Because I’d like to talk about where the Web is headed in this article, many of the features I’ll cover may have limited support, so it is important to use resources like caniuse.com which has a robust list of features and charts specifying where they are supported.
Let’s take a dive into the four ways you can enhance your site UX:
CSS is the styling language for our documents, we tend to think of this in simple terms like changing font size or color, but it is becoming increasingly powerful with features like transforms and animations. We’re also getting new features to make it even more powerful.
If you’ve used Vector Masks in tools like Photoshop, you should be familiar with the idea behind CSS Clip Paths. This feature allows you to define a shape in CSS that defines the transparent and opaque parts of your HTML content. These work great with CSS Transitions for hiding and revealing UI elements. Similarly CSS Masks are making their way to the Web, which allow you to define the transparent parts of your content using an image. This allows you to use transparency more effectively in your designs for visual interest or textures.

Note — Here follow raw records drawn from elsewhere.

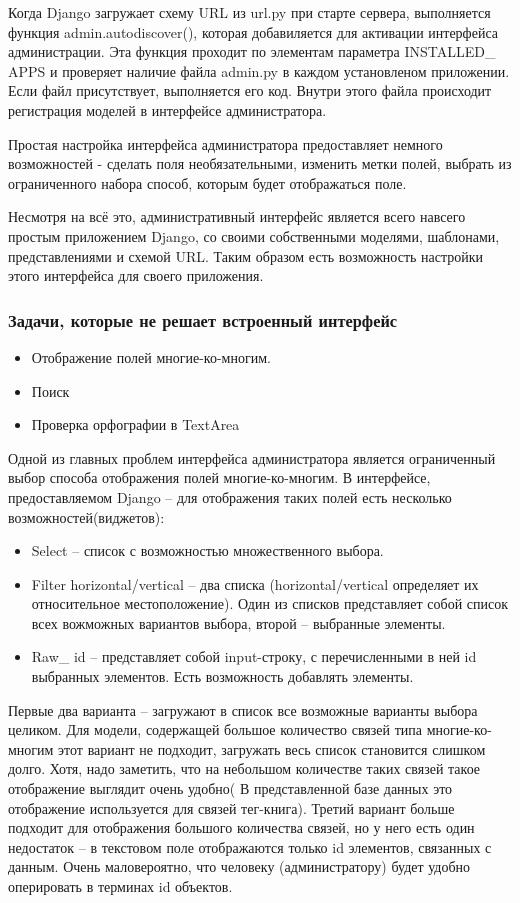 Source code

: \documentclass[a4paper]{report}
\begin{document}
Когда Django загружает схему URL из url.py  при старте сервера, выполняется функция admin.autodiscover(), которая добавиляется для активации интерфейса администрации. Эта функция проходит по элементам параметра INSTALLED\_ APPS и проверяет наличие файла admin.py в каждом установленом приложении. Если файл присутствует, выполняется его код. Внутри этого файла происходит регистрация моделей в интерфейсе администратора. %

Простая настройка интерфейса администратора предоставляет немного возможностей - сделать поля необязательными, изменить метки полей, выбрать из ограниченного набора способ, которым будет отображаться поле.

Несмотря на всё это, административный интерфейс является всего навсего простым приложением Django, со своими собственными моделями, шаблонами, представлениями и схемой URL. Таким образом есть возможность настройки этого интерфейса для своего приложения.

\subsubsection{Задачи, которые не решает встроенный интерфейс}
\begin{itemize}
	\item Отображение полей многие-ко-многим.
	\item Поиск
	\item Проверка орфографии в TextArea
\end{itemize}

Одной из главных проблем интерфейса администратора является ограниченный выбор способа отображения полей многие-ко-многим. В интерфейсе, предоставляемом Django -- для отображения таких полей есть несколько возможностей(виджетов):
\begin{itemize}
	\item Select -- список с возможностью множественного выбора.
	\item Filter horizontal/vertical -- два списка (horizontal/vertical определяет их относительное местоположение). Один из списков представляет собой список всех вожможных вариантов выбора, второй -- выбранные элементы.
	\item Raw\_ id -- представляет собой input-строку, с перечисленными в ней id выбранных элементов. Есть возможность добавлять элементы.
\end{itemize}
Первые два варианта -- загружают в список все возможные варианты выбора целиком. Для модели, содержащей большое количество связей типа многие-ко-многим этот вариант не подходит, \tk загружать весь список становится слишком долго. Хотя, надо заметить, что на небольшом количестве таких связей такое отображение выглядит очень удобно( В представленной базе данных это отображение используется для связей тег-книга). 
Третий вариант больше подходит для отображения большого количества связей, но у него есть один недостаток -- в текстовом поле отображаются только id элементов, связанных с данным. Очень маловероятно, что человеку (администратору) будет удобно оперировать в терминах id объектов.
\end{document}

Most of the images we find on the Web today are raster images, made up of pixels. This means that as we scale them or view them on higher resolution devices they get pixelated.

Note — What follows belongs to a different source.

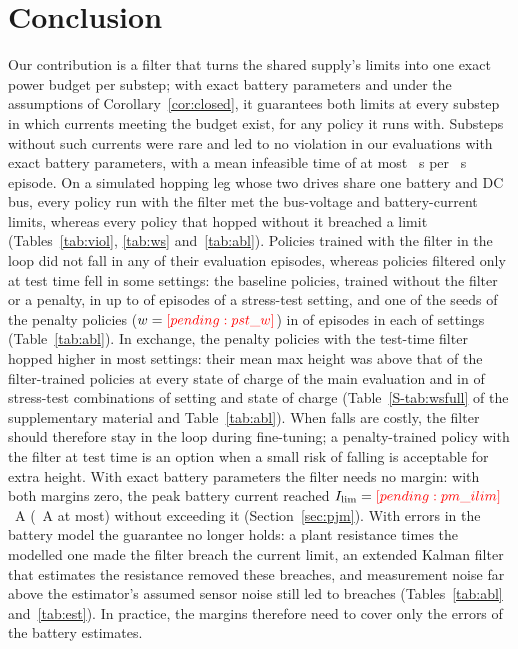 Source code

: \section{Conclusion}\label{sec:conclusion}
Our contribution is a filter that turns the shared supply's limits into one exact power budget per substep; with exact battery parameters and under the assumptions of Corollary~\ref{cor:closed}, it guarantees both limits at every substep in which currents meeting the budget exist, for any policy it runs with. Substeps without such currents were rare and led to no violation in our evaluations with exact battery parameters, with a mean infeasible time of at most ~s per ~s episode. On a simulated hopping leg whose two drives share one battery and DC bus, every policy run with the filter met the bus-voltage and battery-current limits, whereas every policy that hopped without it breached a limit (Tables~\ref{tab:viol}, \ref{tab:ws} and~\ref{tab:abl}). Policies trained with the filter in the loop did not fall in any of their  evaluation episodes, whereas policies filtered only at test time fell in some settings: the baseline policies, trained without the filter or a penalty, in up to  of  episodes of a stress-test setting, and one of the  seeds of the penalty policies ($w=\res{pst_w}$) in  of  episodes in each of  settings (Table~\ref{tab:abl}). In exchange, the penalty policies with the test-time filter hopped higher in most settings: their mean max height was above that of the filter-trained policies at every state of charge of the main evaluation and in  of  stress-test combinations of setting and state of charge (Table~\ref{S-tab:wsfull} of the supplementary material and Table~\ref{tab:abl}). When falls are costly, the filter should therefore stay in the loop during fine-tuning; a penalty-trained policy with the filter at test time is an option when a small risk of falling is acceptable for extra height. With exact battery parameters the filter needs no margin: with both margins zero, the peak battery current reached $I_{\lim}=\res{pm_ilim}$~A (~A at most) without exceeding it (Section~\ref{sec:pjm}). With errors in the battery model the guarantee no longer holds: a plant resistance  times the modelled one made the filter breach the current limit, an extended Kalman filter that estimates the resistance removed these breaches, and measurement noise far above the estimator's assumed sensor noise still led to breaches (Tables~\ref{tab:abl} and~\ref{tab:est}). In practice, the margins therefore need to cover only the errors of the battery estimates.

Vector graphics are awesome because they are made up of geometric primitives that retain their crisp edges at any size.
And here’s a sample of an ad we did using SVG.
3. 2D Canvas
We’re also starting to get support for alpha video that allows us to more seamlessly integrate video into our content. A fun example of alpha video is in OK Go’s music video ‘WTF’.
OK Go is known for elaborate music videos, and in this particular video they shot choreography in front of a green screen. Then using post processing continued to render the footage on top of itself creating a cool echo effect where the transparency was. We can reproduce this effect using 2D Canvas, but we can take it a step further and make it interactive using features like canvas blend modes to create new visual effects in real-time.
WebGL provides a low level API for drawing hardware accelerated 2D and 3D graphics. The potential here is console style games, like Grand Theft Auto 5 running right inside your browser. As you can imagine WebGL gets somewhat complicated, fortunately open-source libraries like Three.js provide a great entry point with great examples to get you started.
GitHub has become a great resource for the open source community. You can find Three.js and Snap on GitHub as well as other great libraries making it easier to do amazing work on the Web. I often put experiments and tools I make on GitHub as well, such as a camera spline tool I used to create camera paths for Three.js to fly through 3D worlds.
As we can see the Web is becoming increasingly diverse and powerful, it’s an exciting time to be a Web developer. The variety of technologies and resources we have access to are constantly growing, and it’s fun to see the rich experiences people are creating with them.